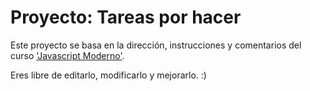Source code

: # Proyecto: Tareas por hacer

Este proyecto se basa en la dirección, instrucciones y comentarios del curso ['Javascript Moderno'](https://www.udemy.com/javascript-moderno-guia-definitiva-construye-10-proyectos/).

Eres libre de editarlo, modificarlo y mejorarlo. :)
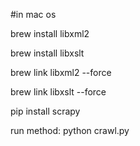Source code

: #in mac os

brew install libxml2

brew install libxslt

brew link libxml2 --force

brew link libxslt --force

pip install scrapy


run method:
python crawl.py
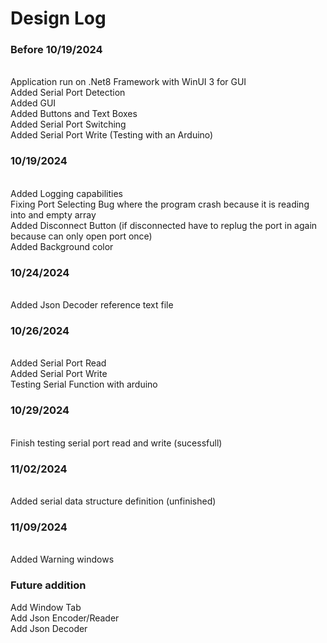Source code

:# Design Log
<h3>Before 10/19/2024</h3> <br/>
Application run on .Net8 Framework with WinUI 3 for GUI<br/>
Added Serial Port Detection<br/>
Added GUI<br/>
Added Buttons and Text Boxes<br/>
Added Serial Port Switching<br/>
Added Serial Port Write (Testing with an Arduino)<br/>
<h3>10/19/2024</h3><br/>
Added Logging capabilities<br/>
Fixing Port Selecting Bug where the program crash because it is reading into and empty array<br/>
Added Disconnect Button (if disconnected have to replug the port in again because can only open port once)<br/>
Added Background color

<h3>10/24/2024</h3><br/>
Added Json Decoder reference text file<br/>

<h3>10/26/2024</h3><br/>
Added Serial Port Read<br/>
Added Serial Port Write<br/>
Testing Serial Function with arduino<br/>

<h3>10/29/2024</h3><br/>
Finish testing serial port read and write (sucessfull)<br/>

<h3>11/02/2024</h3><br/>
Added serial data structure definition (unfinished)<br/>

<h3>11/09/2024</h3><br/>
Added Warning windows<br/>

<h3>Future addition</h3> <br\>
Add Window Tab<br/>
Add Json Encoder/Reader<br/>
Add Json Decoder<br/>
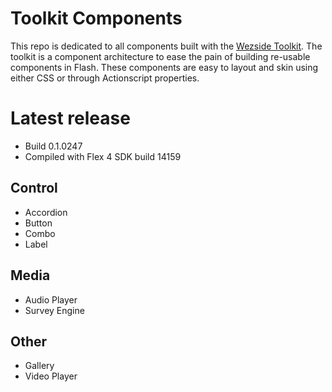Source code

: Toolkit Components
==================

This repo is dedicated to all components built with the [Wezside Toolkit](https://github.com/wezside/Toolkit). The toolkit is a component architecture to ease the pain
of building re-usable components in Flash. These components are easy to layout and skin using either CSS or through Actionscript properties. 

Latest release 
=======
* Build 0.1.0247
* Compiled with Flex 4 SDK build 14159 

Control
-------

* Accordion
* Button
* Combo
* Label

Media
-----

* Audio Player
* Survey Engine

Other 
-----

* Gallery
* Video Player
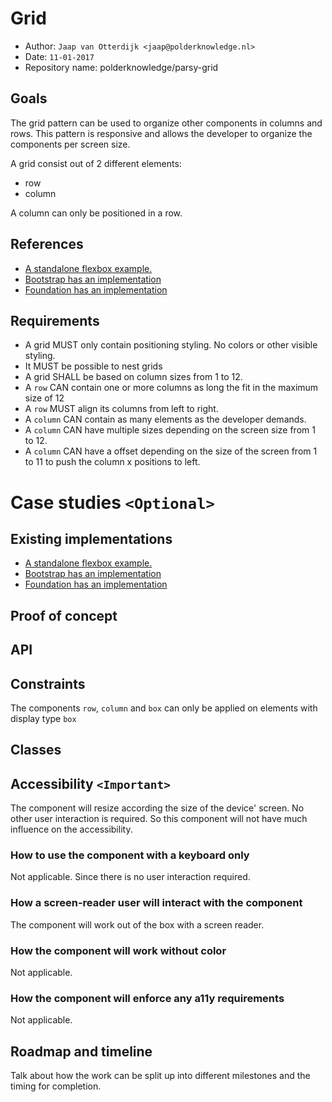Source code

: # Grid

- Author: `Jaap van Otterdijk <jaap@polderknowledge.nl>`
- Date: `11-01-2017`
- Repository name: polderknowledge/parsy-grid

## Goals
The grid pattern can be used to organize other components in columns and rows. This pattern
is responsive and allows the developer to organize the components per screen size.

A grid consist out of 2 different elements:
- row
- column

A column can only be positioned in a row. 

## References
- [A standalone flexbox example.][reference-flexboxgrid]
- [Bootstrap has an implementation][reference-bootstrap]
- [Foundation has an implementation][reference-foundation]

## Requirements

- A grid MUST only contain positioning styling. No colors or other visible styling.
- It MUST be possible to nest grids
- A grid SHALL be based on column sizes from 1 to 12.
- A `row` CAN contain one or more columns as long the fit in the maximum size of 12
- A `row` MUST align its columns from left to right.
- A `column` CAN contain as many elements as the developer demands.
- A `column` CAN have multiple sizes depending on the screen size from 1 to 12.
- A `column` CAN have a offset depending on the size of the screen from 1 to 11 to push the column x positions to left.

# Case studies `<Optional>`
<TDB>

## Existing implementations
- [A standalone flexbox example.][reference-flexboxgrid]
- [Bootstrap has an implementation][reference-bootstrap]
- [Foundation has an implementation][reference-foundation]

## Proof of concept
<TDB>

## API
<TDB>

## Constraints
The components `row`, `column` and `box` can only be applied on elements with display type `box`

## Classes
<TDB>

## Accessibility `<Important>`

The component will resize according the size of the device' screen. No other user
interaction is required. So this component will not have much influence on the accessibility.

### How to use the component with a keyboard only
Not applicable. Since there is no user interaction required.

### How a screen-reader user will interact with the component
The component will work out of the box with a screen reader.
    
### How the component will work without color
Not applicable.

### How the component will enforce any a11y requirements
Not applicable.

## Roadmap and timeline
Talk about how the work can be split up into different milestones and the timing for completion.

[reference-flexboxgrid]: http://flexboxgrid.com/
[reference-bootstrap]: https://getbootstrap.com/examples/grid/
[reference-foundation]: http://foundation.zurb.com/grid.html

= = = =

Task goal:
Go through the data above and copy each line in which "into" appears.

Task answer:
Fixing Port Selecting Bug where the program crash because it is reading into and empty array<br/>
Talk about how the work can be split up into different milestones and the timing for completion.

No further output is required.